Leandro looked at the clerk, almost sick with excitement. He felt like a man following arrows deeper and deeper into a frightening but fabulous and totally unexplored cavern.
/> “You rented this mask? Personally?”
“Well, it was a flat-pack, actually, but yes. My dad and I run the place. He was delivering oxy bottles down to Augusta. I caught hell from him. I don’t know if he’ll like me renting another Bell, even, but with the deposit I guess it’s okay.”
“Can you describe the man?”
“Mister, do you feel okay? You look a little white around the—”
“I’m fine. Can you describe the man who rented the flat-pack?”
“Old. Had a tan. He was mostly bald. He was skinny ... stringy, I guess you’d say. Like I say, he looked tough.” The clerk thought. “He was driving a Valiant.”

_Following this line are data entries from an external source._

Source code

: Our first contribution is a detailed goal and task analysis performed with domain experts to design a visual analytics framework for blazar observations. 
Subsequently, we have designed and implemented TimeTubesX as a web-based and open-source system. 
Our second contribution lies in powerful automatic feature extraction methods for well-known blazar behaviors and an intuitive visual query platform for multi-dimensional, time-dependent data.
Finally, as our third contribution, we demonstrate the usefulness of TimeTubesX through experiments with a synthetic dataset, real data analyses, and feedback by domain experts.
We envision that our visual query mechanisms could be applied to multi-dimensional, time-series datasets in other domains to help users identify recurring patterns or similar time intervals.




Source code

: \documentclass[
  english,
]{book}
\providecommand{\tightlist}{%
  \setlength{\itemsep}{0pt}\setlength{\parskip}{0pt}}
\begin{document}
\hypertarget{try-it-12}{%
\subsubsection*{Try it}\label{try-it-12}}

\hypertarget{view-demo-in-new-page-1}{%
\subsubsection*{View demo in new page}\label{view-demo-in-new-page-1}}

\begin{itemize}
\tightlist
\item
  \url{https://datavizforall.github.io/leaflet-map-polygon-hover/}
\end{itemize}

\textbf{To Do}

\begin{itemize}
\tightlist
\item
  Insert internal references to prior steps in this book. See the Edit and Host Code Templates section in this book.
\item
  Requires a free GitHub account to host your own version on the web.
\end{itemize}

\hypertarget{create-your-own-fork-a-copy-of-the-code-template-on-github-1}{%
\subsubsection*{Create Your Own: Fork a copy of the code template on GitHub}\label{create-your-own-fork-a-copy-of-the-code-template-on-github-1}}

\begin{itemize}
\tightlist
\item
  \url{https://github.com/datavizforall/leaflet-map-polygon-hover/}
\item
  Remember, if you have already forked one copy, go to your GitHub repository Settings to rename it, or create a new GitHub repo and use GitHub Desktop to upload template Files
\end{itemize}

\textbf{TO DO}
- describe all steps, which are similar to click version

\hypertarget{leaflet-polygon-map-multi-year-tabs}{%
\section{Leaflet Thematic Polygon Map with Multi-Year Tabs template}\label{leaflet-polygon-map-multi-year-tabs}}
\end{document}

“Could you check the day he rented the flat-pack?”
“You a cop?”
“Reporter. Bangor Daily News.” Leandro showed the clerk his press card. Now the clerk also began to look excited.
“He do somethin else? Besides rip off our flat-pack, I mean?”

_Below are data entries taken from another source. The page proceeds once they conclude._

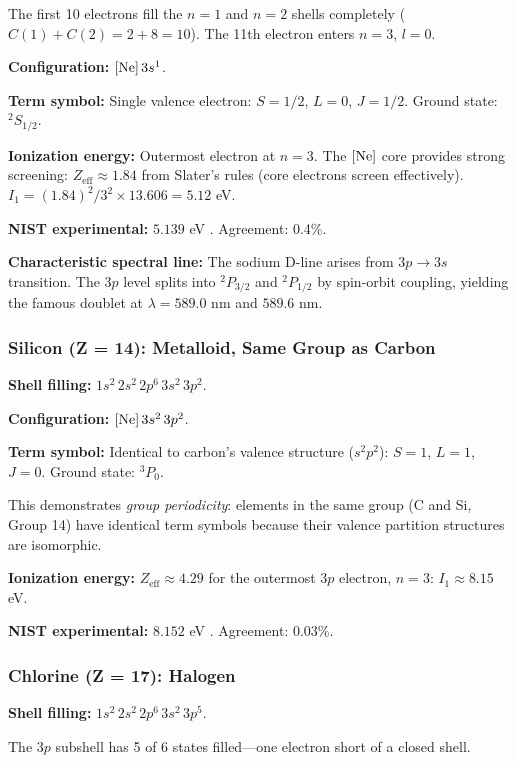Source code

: \documentclass[11pt,a4paper]{article}
\theoremstyle{definition}
\theoremstyle{remark}
\begin{document}
The first 10 electrons fill the $n = 1$ and $n = 2$ shells completely ($C(1) + C(2) = 2 + 8 = 10$). The 11th electron enters $n = 3$, $l = 0$.

\textbf{Configuration:} $[{\rm Ne}]\,3s^1$.

\textbf{Term symbol:} Single valence electron: $S = 1/2$, $L = 0$, $J = 1/2$. Ground state: ${}^2S_{1/2}$.

\textbf{Ionization energy:} Outermost electron at $n = 3$. The $[{\rm Ne}]$ core provides strong screening: $Z_{\mathrm{eff}} \approx 1.84$ from Slater's rules (core electrons screen effectively). $I_1 = (1.84)^2/3^2 \times 13.606 = 5.12$ eV.

\textbf{NIST experimental:} $5.139$ eV \citep{nist_asd}. Agreement: 0.4\%.

\textbf{Characteristic spectral line:} The sodium D-line arises from $3p \to 3s$ transition. The $3p$ level splits into ${}^2P_{3/2}$ and ${}^2P_{1/2}$ by spin-orbit coupling, yielding the famous doublet at $\lambda = 589.0$ nm and $589.6$ nm.

\subsubsection{Silicon (Z = 14): Metalloid, Same Group as Carbon}

\textbf{Shell filling:} $1s^2\,2s^2\,2p^6\,3s^2\,3p^2$.

\textbf{Configuration:} $[{\rm Ne}]\,3s^2\,3p^2$.

\textbf{Term symbol:} Identical to carbon's valence structure ($s^2 p^2$): $S = 1$, $L = 1$, $J = 0$. Ground state: ${}^3P_0$.

This demonstrates \emph{group periodicity}: elements in the same group (C and Si, Group 14) have identical term symbols because their valence partition structures are isomorphic.

\textbf{Ionization energy:} $Z_{\mathrm{eff}} \approx 4.29$ for the outermost $3p$ electron, $n = 3$: $I_1 \approx 8.15$ eV.

\textbf{NIST experimental:} $8.152$ eV \citep{nist_asd}. Agreement: 0.03\%.

\subsubsection{Chlorine (Z = 17): Halogen}

\textbf{Shell filling:} $1s^2\,2s^2\,2p^6\,3s^2\,3p^5$.

The $3p$ subshell has 5 of 6 states filled---one electron short of a closed shell.
\end{document}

“Could you look up the name and date for me?”
“Sure.”
The clerk flipped back through his rental book. He found the entry and turned the book so Leandro could read it. The date was July 26th. The name was scrawled but still legible. Everett Hillman.
“You never reported the loss of the equipment to the police,” Leandro said. It was not a question. If a complaint of theft had been lodged against the old geezer to complement his landlady’s understandable unhappiness at being stiffed for two weeks’ rent, the cops might have taken more interest in how or why Hillman had disappeared ... or where he had disappeared to.

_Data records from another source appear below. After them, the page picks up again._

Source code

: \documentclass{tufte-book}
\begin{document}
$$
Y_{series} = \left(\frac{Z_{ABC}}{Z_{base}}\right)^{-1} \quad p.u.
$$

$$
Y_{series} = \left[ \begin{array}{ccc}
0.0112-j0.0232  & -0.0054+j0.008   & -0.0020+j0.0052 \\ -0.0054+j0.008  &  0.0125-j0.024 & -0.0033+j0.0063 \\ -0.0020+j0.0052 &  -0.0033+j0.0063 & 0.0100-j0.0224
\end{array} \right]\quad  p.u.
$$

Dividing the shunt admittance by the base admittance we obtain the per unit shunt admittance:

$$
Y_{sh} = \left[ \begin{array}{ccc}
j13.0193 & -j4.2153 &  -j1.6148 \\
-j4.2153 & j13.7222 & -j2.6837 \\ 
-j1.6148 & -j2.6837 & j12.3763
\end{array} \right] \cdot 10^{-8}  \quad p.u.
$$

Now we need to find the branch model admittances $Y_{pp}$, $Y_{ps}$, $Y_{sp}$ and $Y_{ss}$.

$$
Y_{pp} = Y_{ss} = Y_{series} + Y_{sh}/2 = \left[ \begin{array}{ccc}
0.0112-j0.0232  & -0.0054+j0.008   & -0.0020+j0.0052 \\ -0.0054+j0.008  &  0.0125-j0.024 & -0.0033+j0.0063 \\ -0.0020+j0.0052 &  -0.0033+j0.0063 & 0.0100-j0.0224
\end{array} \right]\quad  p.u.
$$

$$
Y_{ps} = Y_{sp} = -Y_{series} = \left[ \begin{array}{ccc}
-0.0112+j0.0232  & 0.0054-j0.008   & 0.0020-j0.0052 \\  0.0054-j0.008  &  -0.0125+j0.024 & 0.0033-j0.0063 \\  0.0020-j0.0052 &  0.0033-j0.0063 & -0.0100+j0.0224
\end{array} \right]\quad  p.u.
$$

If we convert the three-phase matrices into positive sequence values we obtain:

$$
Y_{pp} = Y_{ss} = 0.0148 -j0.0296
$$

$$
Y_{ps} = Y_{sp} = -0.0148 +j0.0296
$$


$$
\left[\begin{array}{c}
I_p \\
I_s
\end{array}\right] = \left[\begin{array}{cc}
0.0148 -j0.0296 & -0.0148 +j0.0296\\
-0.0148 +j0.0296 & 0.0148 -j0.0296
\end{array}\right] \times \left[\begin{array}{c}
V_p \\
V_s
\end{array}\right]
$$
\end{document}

“No, Dad said not to bother. Our insurance doesn’t cover the theft of rented equipment, see, and ... well, that’s why.”
The clerk shrugged and smiled, but the shrug was slightly embarrassed, the smile slightly uneasy, and taken together they told Leandro a lot. He might be a terminal twerp, as David Bright feared, but he was not a stupid one. If they had reported the theft or disappearance of the flat-pack, the insurance company wouldn’t cover the loss. But this fellow’s father knew some other way they could stick it to the insurance company. But for now all that was very much a secondary consideration.